WHAT IS REQUIRED:
This exercise calls for the line with "developed as a", the line with "shader, the GPU", and all lines between them in the material below, output exactly and with no other lines.

═══ DATA PROVIDED

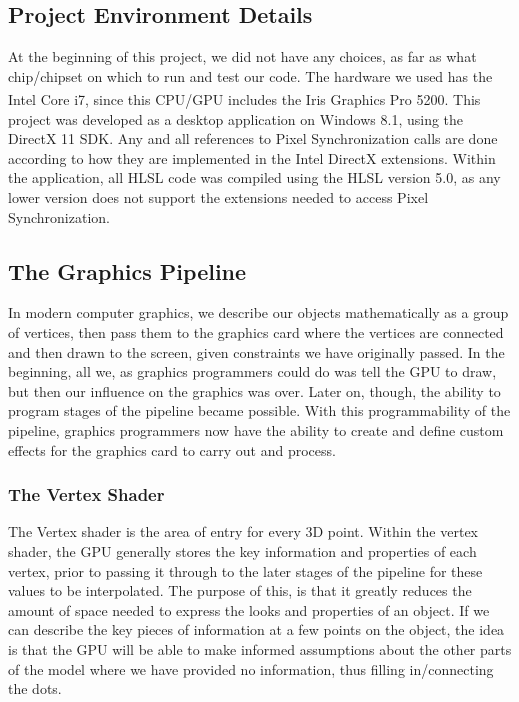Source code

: \documentclass[a4paper, 12pt]{article}
\begin{document}
\subsection{Project Environment Details}
\label{hardware}

At the beginning of this project, we did not have any choices, as far as what
chip/chipset on which to run and test our code. The hardware we used has the
Intel\textsuperscript{\textregistered} Core i7, since this CPU/GPU includes
the Iris\textsuperscript{\texttrademark} Graphics Pro 5200. This project was
developed as a desktop application on Windows 8.1, using the DirectX 11 SDK.
Any and all references to Pixel Synchronization calls are done according to
how they are implemented in the Intel DirectX extensions. Within the
application, all HLSL code was compiled using the HLSL version 5.0, as any
lower version does not support the extensions needed to access Pixel
Synchronization.


\subsection{The Graphics Pipeline}

In modern computer graphics, we describe our objects mathematically as a group
of vertices, then pass them to the graphics card where the vertices are
connected and then drawn to the screen, given constraints we have originally
passed. In the beginning, all we, as graphics programmers could do was tell
the GPU to draw, but then our influence on the graphics was over. Later on,
though, the ability to program stages of the pipeline became possible. With
this programmability of the pipeline, graphics programmers now have the
ability to create and define custom effects for the graphics card to carry out
and process.

\subsubsection{The Vertex Shader}

The Vertex shader is the area of entry for every 3D point. Within the vertex
shader, the GPU generally stores the key information and properties of each
vertex, prior to passing it through to the later stages of the pipeline for
these values to be interpolated. The purpose of this, is that it greatly
reduces the amount of space needed to express the looks and properties of an
object. If we can describe the key pieces of information at a few points on
the object, the idea is that the GPU will be able to make informed assumptions
about the other parts of the model where we have provided no information, thus
filling in/connecting the dots.
\end{document}
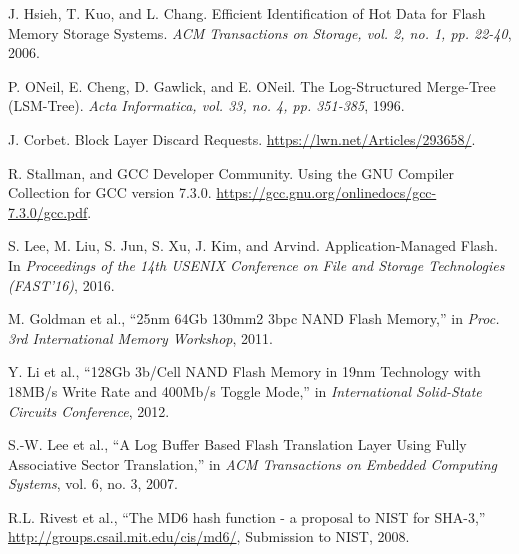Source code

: \begin{thebibliography}{00}
J. Hsieh, T. Kuo, and L. Chang.
Efficient Identification of Hot Data for Flash Memory Storage Systems.
\textit{ACM Transactions on Storage, vol. 2, no. 1, pp. 22-40}, 2006.

P. ONeil, E. Cheng, D. Gawlick, and E. ONeil.
The Log-Structured Merge-Tree (LSM-Tree).
\textit{Acta Informatica, vol. 33, no. 4, pp. 351-385}, 1996.

J. Corbet.
Block Layer Discard Requests.
\url{https://lwn.net/Articles/293658/}.

R. Stallman, and GCC Developer Community.
Using the GNU Compiler Collection for GCC version 7.3.0.
\url{https://gcc.gnu.org/onlinedocs/gcc-7.3.0/gcc.pdf}.


S. Lee, M. Liu, S. Jun, S. Xu, J. Kim, and Arvind.
Application-Managed Flash.
In \textit{Proceedings of the 14th USENIX Conference on File and Storage
Technologies (FAST'16)}, 2016.


M. Goldman et al.,
``25nm 64Gb 130mm2 3bpc NAND Flash Memory,''
in \textit{Proc. 3rd International Memory Workshop}, 2011.


Y. Li et al.,
``128Gb 3b/Cell NAND Flash Memory in 19nm Technology with 18MB/s Write Rate and 400Mb/s Toggle Mode,''
in \textit{International Solid-State Circuits Conference}, 2012.


S.-W. Lee et al.,
``A Log Buffer Based Flash Translation Layer Using Fully Associative Sector Translation,''
in \textit{ACM Transactions on Embedded Computing Systems}, vol. 6, no. 3, 2007.


R.L. Rivest et al.,
``The MD6 hash function - a proposal to NIST for SHA-3,''
\url{http://groups.csail.mit.edu/cis/md6/}, Submission to NIST, 2008.


\end{thebibliography}
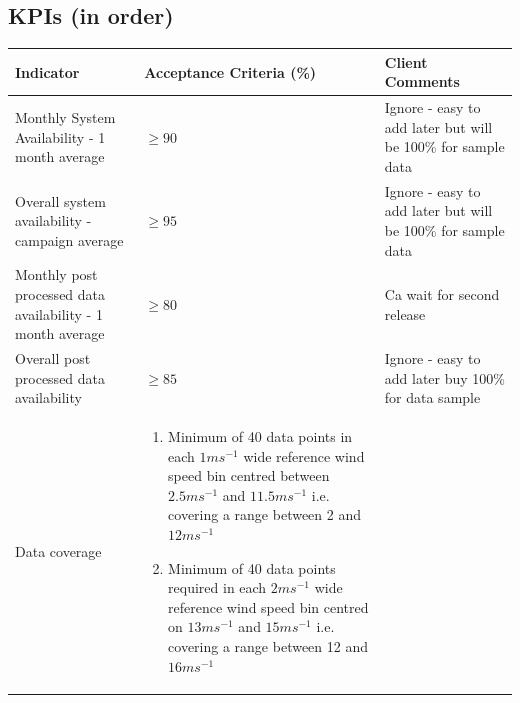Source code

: \documentclass{article}
\begin{document}
\begin{multicols}{2}
    \subsection{KPIs (in order)}
    \begin{tabularx}{\linewidth}{XXX}
        Indicator & Acceptance Criteria (\%) & Client Comments \\
        \toprule
        Monthly System Availability - 1 month average & $\geq 90$ & Ignore - easy to add later but will be 100\% for sample data \\
        Overall system availability - campaign average & $\geq 95$ & Ignore - easy to add later but will be 100\% for sample data \\
        Monthly post processed data availability - 1 month average & $\geq 80$ & Ca wait for second release \\
        Overall post processed data availability & $ \geq 85$ & Ignore - easy to add later buy 100\% for data sample \\
        Data coverage & 
        \begin{enumerate}
            \item Minimum of 40 data points in each $1ms^{-1}$ wide reference wind speed bin centred between $2.5ms^{-1}$ and $11.5ms^{-1}$ i.e. covering a range between 2 and $12ms^{-1}$
            \item Minimum of 40 data points required in each $2ms^{-1}$ wide reference wind speed bin centred on $13ms^{-1}$ and $15ms^{-1}$ i.e. covering a range between 12 and $16ms^{-1}$
        \end{enumerate}
    \end{tabularx}
    \vfill\null\columnbreak{}
    \vfill\null{}
\end{multicols}
\end{document}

══════

THE COMPLETED TASK:
developed as a desktop application on Windows 8.1, using the DirectX 11 SDK.
Any and all references to Pixel Synchronization calls are done according to
how they are implemented in the Intel DirectX extensions. Within the
application, all HLSL code was compiled using the HLSL version 5.0, as any
lower version does not support the extensions needed to access Pixel
Synchronization.


\subsection{The Graphics Pipeline}

In modern computer graphics, we describe our objects mathematically as a group
of vertices, then pass them to the graphics card where the vertices are
connected and then drawn to the screen, given constraints we have originally
passed. In the beginning, all we, as graphics programmers could do was tell
the GPU to draw, but then our influence on the graphics was over. Later on,
though, the ability to program stages of the pipeline became possible. With
this programmability of the pipeline, graphics programmers now have the
ability to create and define custom effects for the graphics card to carry out
and process.

\subsubsection{The Vertex Shader}

The Vertex shader is the area of entry for every 3D point. Within the vertex
shader, the GPU generally stores the key information and properties of each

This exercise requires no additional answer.